韩洋洋听到窗户外面的风声呼呼作响,好像预兆着将要发生什么?但他没有多想,他翻开电话薄给正在装煤的同事打了个电话……
天色逐渐暗了下来,韩洋洋披着大衣到食堂吃饭,风依然如魔兽般疯狂,就在韩洋洋吃饭的那一小段路上,吹在身上,脊背都有些冰凉。吃完饭韩洋洋一个人静静地呆在宿舍看电视。
突然,韩洋洋的手机又震动起来,他从枕头底下拿出手机看了看,是女朋友陶一琴打来的电话,他没有想到一个月后陶一琴却给自己打来电话,这让韩洋洋有些想不通,也许陶一琴的冷漠让韩洋洋习惯了,他迟疑了一下,还是接了电话。
“喂,你……”,韩洋洋刚想问陶一琴怎么想起给自己打电话了,却被陶一琴抢在前头说话了。
“你怎么这么长时间都不给我打电话?”,陶一琴的第一句话是这个,她没有问韩洋洋过的如何,工作如何之类的话。
一句话让韩洋洋的内心有些冰凉,他没有想过陶一琴给自己打电话带来一声问候,或是一句关心的话语,韩洋洋从来没有指望过。
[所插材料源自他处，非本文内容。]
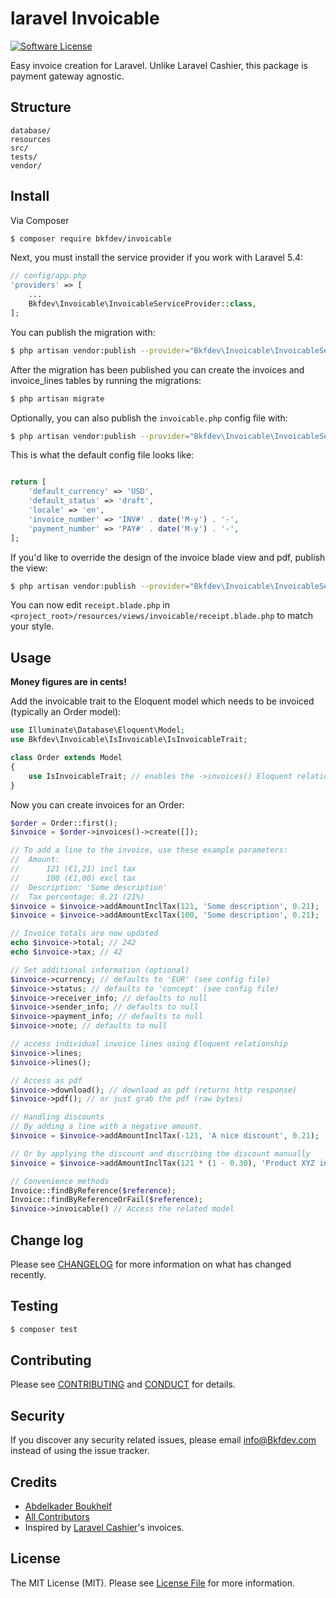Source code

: # laravel Invoicable

[![Software License][ico-license]](LICENSE.md)

Easy invoice creation for Laravel. Unlike Laravel Cashier, this package is payment gateway agnostic.

## Structure

```
database/
resources
src/
tests/
vendor/
```

## Install

Via Composer

```bash
$ composer require bkfdev/invoicable
```

Next, you must install the service provider if you work with Laravel 5.4:

```php
// config/app.php
'providers' => [
    ...
    Bkfdev\Invoicable\InvoicableServiceProvider::class,
];
```

You can publish the migration with:

```bash
$ php artisan vendor:publish --provider="Bkfdev\Invoicable\InvoicableServiceProvider" --tag="migrations"
```

After the migration has been published you can create the invoices and invoice_lines tables by running the migrations:

```bash
$ php artisan migrate
```

Optionally, you can also publish the `invoicable.php` config file with:

```bash
$ php artisan vendor:publish --provider="Bkfdev\Invoicable\InvoicableServiceProvider" --tag="config"
```

This is what the default config file looks like:

```php

return [
    'default_currency' => 'USD',
    'default_status' => 'draft',
    'locale' => 'en',
    'invoice_number' => 'INV#' . date('M-y') . '-',
    'payment_number' => 'PAY#' . date('M-y') . '-',
];
```

If you'd like to override the design of the invoice blade view and pdf, publish the view:

```bash
$ php artisan vendor:publish --provider="Bkfdev\Invoicable\InvoicableServiceProvider" --tag="views"
```

You can now edit `receipt.blade.php` in `<project_root>/resources/views/invoicable/receipt.blade.php` to match your style.

## Usage

**Money figures are in cents!**

Add the invoicable trait to the Eloquent model which needs to be invoiced (typically an Order model):

```php
use Illuminate\Database\Eloquent\Model;
use Bkfdev\Invoicable\IsInvoicable\IsInvoicableTrait;

class Order extends Model
{
    use IsInvoicableTrait; // enables the ->invoices() Eloquent relationship
}
```

Now you can create invoices for an Order:

```php
$order = Order::first();
$invoice = $order->invoices()->create([]);

// To add a line to the invoice, use these example parameters:
//  Amount:
//      121 (€1,21) incl tax
//      100 (€1,00) excl tax
//  Description: 'Some description'
//  Tax percentage: 0.21 (21%)
$invoice = $invoice->addAmountInclTax(121, 'Some description', 0.21);
$invoice = $invoice->addAmountExclTax(100, 'Some description', 0.21);

// Invoice totals are now updated
echo $invoice->total; // 242
echo $invoice->tax; // 42

// Set additional information (optional)
$invoice->currency; // defaults to 'EUR' (see config file)
$invoice->status; // defaults to 'concept' (see config file)
$invoice->receiver_info; // defaults to null
$invoice->sender_info; // defaults to null
$invoice->payment_info; // defaults to null
$invoice->note; // defaults to null

// access individual invoice lines using Eloquent relationship
$invoice->lines;
$invoice->lines();

// Access as pdf
$invoice->download(); // download as pdf (returns http response)
$invoice->pdf(); // or just grab the pdf (raw bytes)

// Handling discounts
// By adding a line with a negative amount.
$invoice = $invoice->addAmountInclTax(-121, 'A nice discount', 0.21);

// Or by applying the discount and discribing the discount manually
$invoice = $invoice->addAmountInclTax(121 * (1 - 0.30), 'Product XYZ incl 30% discount', 0.21);

// Convenience methods
Invoice::findByReference($reference);
Invoice::findByReferenceOrFail($reference);
$invoice->invoicable() // Access the related model
```

## Change log

Please see [CHANGELOG](CHANGELOG.md) for more information on what has changed recently.

## Testing

```bash
$ composer test
```

## Contributing

Please see [CONTRIBUTING](CONTRIBUTING.md) and [CONDUCT](CONDUCT.md) for details.

## Security

If you discover any security related issues, please email info@Bkfdev.com instead of using the issue tracker.

## Credits

- [Abdelkader Boukhelf][link-author]
- [All Contributors][link-contributors]
- Inspired by [Laravel Cashier](https://github.com/laravel/cashier)'s invoices.

## License

The MIT License (MIT). Please see [License File](LICENSE.md) for more information.

[ico-license]: https://img.shields.io/badge/license-MIT-brightgreen.svg?style=flat-square
[link-author]: https://github.com/aeq-dev
[link-contributors]: ../../contributors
“我这些天工作一直忙,所以,就没有给你打电话,实在不好意思!”,韩洋洋不想得罪这位有着身价的公主,只是应付应付,但对她的冷漠韩洋洋只好藏在心里,不想去计较太多。
“你过的好吗?”韩洋洋问陶一琴。
“就那样,还行吧!!”,陶一琴虽这样说,但肚子里却是一把火,想问个明白,为什么不给自己打电话,却又咽了下去。
“近来工作都好吧?你父母身体安康吧?”,此时的韩洋洋除了问这些,好像找不到什么话题,想到罗兰对自己的温柔和关心,成了他心中一个鲜明的对比。
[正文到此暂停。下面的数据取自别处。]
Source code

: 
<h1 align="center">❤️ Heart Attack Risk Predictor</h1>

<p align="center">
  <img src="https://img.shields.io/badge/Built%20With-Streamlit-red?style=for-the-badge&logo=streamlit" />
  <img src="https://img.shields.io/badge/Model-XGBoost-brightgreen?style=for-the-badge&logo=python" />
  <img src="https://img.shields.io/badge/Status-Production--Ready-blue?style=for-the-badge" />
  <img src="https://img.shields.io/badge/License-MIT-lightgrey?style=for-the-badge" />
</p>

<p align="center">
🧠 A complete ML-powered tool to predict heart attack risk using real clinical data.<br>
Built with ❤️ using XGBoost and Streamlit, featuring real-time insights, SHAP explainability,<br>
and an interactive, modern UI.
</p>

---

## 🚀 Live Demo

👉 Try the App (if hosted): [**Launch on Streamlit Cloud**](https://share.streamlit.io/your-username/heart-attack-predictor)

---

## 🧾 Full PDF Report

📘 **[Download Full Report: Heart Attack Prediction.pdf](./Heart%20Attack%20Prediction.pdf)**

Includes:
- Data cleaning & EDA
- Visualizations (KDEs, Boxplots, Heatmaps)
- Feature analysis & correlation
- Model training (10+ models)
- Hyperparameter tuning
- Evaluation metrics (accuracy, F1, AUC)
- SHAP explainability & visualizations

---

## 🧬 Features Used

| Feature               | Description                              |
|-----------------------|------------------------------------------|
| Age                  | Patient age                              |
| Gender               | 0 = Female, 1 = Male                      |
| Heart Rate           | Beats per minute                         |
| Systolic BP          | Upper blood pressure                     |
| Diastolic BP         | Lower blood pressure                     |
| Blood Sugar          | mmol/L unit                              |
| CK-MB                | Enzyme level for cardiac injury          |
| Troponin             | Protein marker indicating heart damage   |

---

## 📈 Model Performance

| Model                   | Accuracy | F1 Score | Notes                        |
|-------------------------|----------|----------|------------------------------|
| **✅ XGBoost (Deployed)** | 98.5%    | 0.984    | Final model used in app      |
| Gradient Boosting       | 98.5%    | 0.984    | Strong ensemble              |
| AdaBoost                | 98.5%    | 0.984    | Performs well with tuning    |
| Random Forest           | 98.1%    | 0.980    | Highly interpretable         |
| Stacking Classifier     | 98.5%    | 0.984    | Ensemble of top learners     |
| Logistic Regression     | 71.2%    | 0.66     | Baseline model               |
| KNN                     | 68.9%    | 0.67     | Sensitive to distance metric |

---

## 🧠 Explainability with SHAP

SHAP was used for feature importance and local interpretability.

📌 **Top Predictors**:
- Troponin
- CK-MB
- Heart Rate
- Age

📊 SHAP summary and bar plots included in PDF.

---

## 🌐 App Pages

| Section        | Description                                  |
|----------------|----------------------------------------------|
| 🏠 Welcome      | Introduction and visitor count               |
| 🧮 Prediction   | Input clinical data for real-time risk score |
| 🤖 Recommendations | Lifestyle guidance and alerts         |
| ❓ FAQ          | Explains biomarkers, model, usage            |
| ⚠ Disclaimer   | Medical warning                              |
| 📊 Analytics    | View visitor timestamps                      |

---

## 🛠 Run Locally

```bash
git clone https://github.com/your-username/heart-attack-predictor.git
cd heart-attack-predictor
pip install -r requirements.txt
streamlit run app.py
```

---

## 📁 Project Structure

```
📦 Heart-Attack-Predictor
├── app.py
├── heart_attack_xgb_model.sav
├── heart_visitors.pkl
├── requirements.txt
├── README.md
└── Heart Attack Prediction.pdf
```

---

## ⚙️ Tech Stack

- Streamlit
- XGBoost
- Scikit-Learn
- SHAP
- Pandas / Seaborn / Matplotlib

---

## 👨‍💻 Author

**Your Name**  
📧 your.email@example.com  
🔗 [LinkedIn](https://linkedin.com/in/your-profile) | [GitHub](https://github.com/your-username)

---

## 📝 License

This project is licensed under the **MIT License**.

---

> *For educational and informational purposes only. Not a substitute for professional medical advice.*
“就那样,还知道问这些啊,就这样,我要忙了,你自己多注意身体!”,陶一琴说完便挂完了电话,一个人躲在被窝里默默地哭泣,她知道自己爱韩洋洋,却不知道为什么?每次对韩洋洋总是很无情和冷漠,她也想不清自己的内心是怎么想的。
本来,韩洋洋还想说点什么,但面对陶一琴的电话和所表达出的话,韩洋洋不想对她说什么,只是默默地承认着他们的关系,却又不敢提出分手之类的话。
窗外,夜色的加深拔动着韩洋洋记忆的心弦,掠过的风声,掀起往事的纱屏,韩洋洋双眸闪过的伤感如今依然沾湿了眉端,轻轻撩拨,思念,落泪……
韩洋洋觉得一身疲倦,他不想想那么多,关掉手机上床拉开了被子掀盖在头顶不知不觉间睡着了,那天晚上他没有想什么,也许他的心早就累了,连想的机会都没有就睡着了。
陶一琴也是如此,哭了一晚上,她明明知道爱韩洋洋,不知为什么却老是温柔不起来,是环境改变了她还是曾经感情的伤害让她无法回到从前的温柔,连她自己也说不清楚。
此夜,风声萧萧,像梦中一般发着光的草原,却在那天晚上泪如雨下,雨雪交加,只是韩洋洋的心飘到了哪里,就连他自己也看不清……
清晨起来,风不在那么疯狂了,还有少许的清风吹拂,远远望去,只有在矿区后面半空中沉浮着灰暗暗的东西,其它的什么都没有了。
罗兰落在哪里由风决定,而风的方向不知道由谁决定,这世界颠倒着,韩洋洋该葬在罗兰的怀中还是陶一琴的怀中,又由谁确定呢?谁也不知道。